In 1943, the UPA adopted a policy of massacring and expelling the Polish population. The decision of ethnic cleansing of the area east of the Bug River was taken by the Ukrainian Insurgent Army early in 1943. In March 1943, the OUN(B) (specifically Mykola Lebed) imposed a collective death sentence on all Poles living in the former east of the Second Polish Republic, and a few months later, local units of the UPA were instructed to complete the operation soon. Among those who were behind the decision, Polish investigators singled out Dmytro Klyachkivsky, Vasyl Ivakhov, Ivan Lytvynchuk and Petro Oliynyk.

The ethnic cleansing operation against the Poles began on a large scale in Volhynia in late February (or early Spring) of that year and lasted until the end of 1944. Taras Bulba-Borovets, the founder of the UPA, criticized the attacks as soon as they began: 

11 July 1943 was one of the deadliest days of the massacres, with UPA units marching from village to village, killing Polish civilians. On that day, UPA units surrounded and attacked 99 Polish villages and settlements in three counties – Kowel, Horochów, and Włodzimierz Wołyński. On the following day, 50 additional villages were attacked. In January 1944, the UPA campaign of ethnic cleansing spread to the neighbouring province of Galicia. Unlike in Volhynia, where Polish villages were destroyed and their inhabitants murdered without warning, Poles in eastern Galicia were in some instances given the choice of fleeing or being killed. Ukrainian peasants sometimes joined the UPA in the violence, and large bands of armed marauders, unaffiliated with the UPA, brutalized civilians. In other cases however, Ukrainian civilians took significant steps to protect their Polish neighbours, either by hiding them during the UPA raids or vouching that the Poles were actually Ukrainians.

The methods used by UPA to carry out the massacres were particularly brutal and were committed indiscriminately without any restraint. Historian Norman Davies describes the killings: "Villages were torched. Roman Catholic priests were axed or crucified. Churches were burned with all their parishioners. Isolated farms were attacked by gangs carrying pitchforks and kitchen knives. Throats were cut. Pregnant women were bayoneted. Children were cut in two. Men were ambushed in the field and led away." In total, the estimated numbers of Polish and Jewish civilians killed in Volhynia and Galicia is between 50,000 and 100,000.

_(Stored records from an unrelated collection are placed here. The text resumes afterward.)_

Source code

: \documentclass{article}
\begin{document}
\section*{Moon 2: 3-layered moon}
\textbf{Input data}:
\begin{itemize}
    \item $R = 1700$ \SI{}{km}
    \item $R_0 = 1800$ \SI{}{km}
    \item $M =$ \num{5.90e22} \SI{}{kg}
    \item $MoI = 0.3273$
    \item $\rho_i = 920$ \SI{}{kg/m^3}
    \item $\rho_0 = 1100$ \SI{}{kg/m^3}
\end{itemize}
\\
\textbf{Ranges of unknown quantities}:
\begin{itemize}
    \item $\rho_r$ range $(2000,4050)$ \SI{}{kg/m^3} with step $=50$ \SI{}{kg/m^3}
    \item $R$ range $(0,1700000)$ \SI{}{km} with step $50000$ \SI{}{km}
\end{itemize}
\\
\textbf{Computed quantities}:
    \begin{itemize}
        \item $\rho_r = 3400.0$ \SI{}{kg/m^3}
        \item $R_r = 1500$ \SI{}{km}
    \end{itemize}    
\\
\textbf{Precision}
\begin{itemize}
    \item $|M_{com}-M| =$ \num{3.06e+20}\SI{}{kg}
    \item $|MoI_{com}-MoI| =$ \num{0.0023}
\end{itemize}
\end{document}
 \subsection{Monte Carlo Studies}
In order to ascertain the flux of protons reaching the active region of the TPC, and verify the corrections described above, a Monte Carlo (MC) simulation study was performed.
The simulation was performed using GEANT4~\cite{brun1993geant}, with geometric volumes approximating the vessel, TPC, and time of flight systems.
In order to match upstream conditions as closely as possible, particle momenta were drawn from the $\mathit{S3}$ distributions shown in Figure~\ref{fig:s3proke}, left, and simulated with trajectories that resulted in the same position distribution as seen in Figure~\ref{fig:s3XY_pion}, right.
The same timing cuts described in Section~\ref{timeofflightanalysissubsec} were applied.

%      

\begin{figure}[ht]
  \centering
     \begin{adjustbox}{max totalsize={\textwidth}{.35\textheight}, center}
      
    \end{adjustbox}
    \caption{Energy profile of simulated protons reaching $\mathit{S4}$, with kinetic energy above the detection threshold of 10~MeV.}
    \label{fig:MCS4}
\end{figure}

Victims of the UPA included Ukrainians who did not adhere to its form of nationalism and so were considered traitors.

After the initiation of the massacres, Polish self-defense units responded in kind. Estimates of Ukrainians killed in acts of reprisal range from 2,000 to 30,000. 

On 22 July 2016, the Sejm of the Republic of Poland passed a resolution declaring the massacres committed by UPA a genocide.

Post-war 

After Galicia had been taken over by the Red Army, many units of UPA abandoned the anti-Polish course of action and some even began cooperating with local Polish anti-communist resistance against the Soviets and the NKVD. Many Ukrainians, who had nothing to do with earlier massacres against the Poles, seeking to defend themselves against communists, joined UPA after the war on both the Soviet and Polish sides of the border. Local agreements between the UPA and the Polish post-AK units began to appear as early as April/May 1945 and in some places lasted until 1947, such as in the Lublin region. One of the most notable joint actions of UPA and the post-AK Freedom and Independence (WiN) organization took place in May 1946, when the two partisan formations coordinated their attack and took over of the city of Hrubieszów.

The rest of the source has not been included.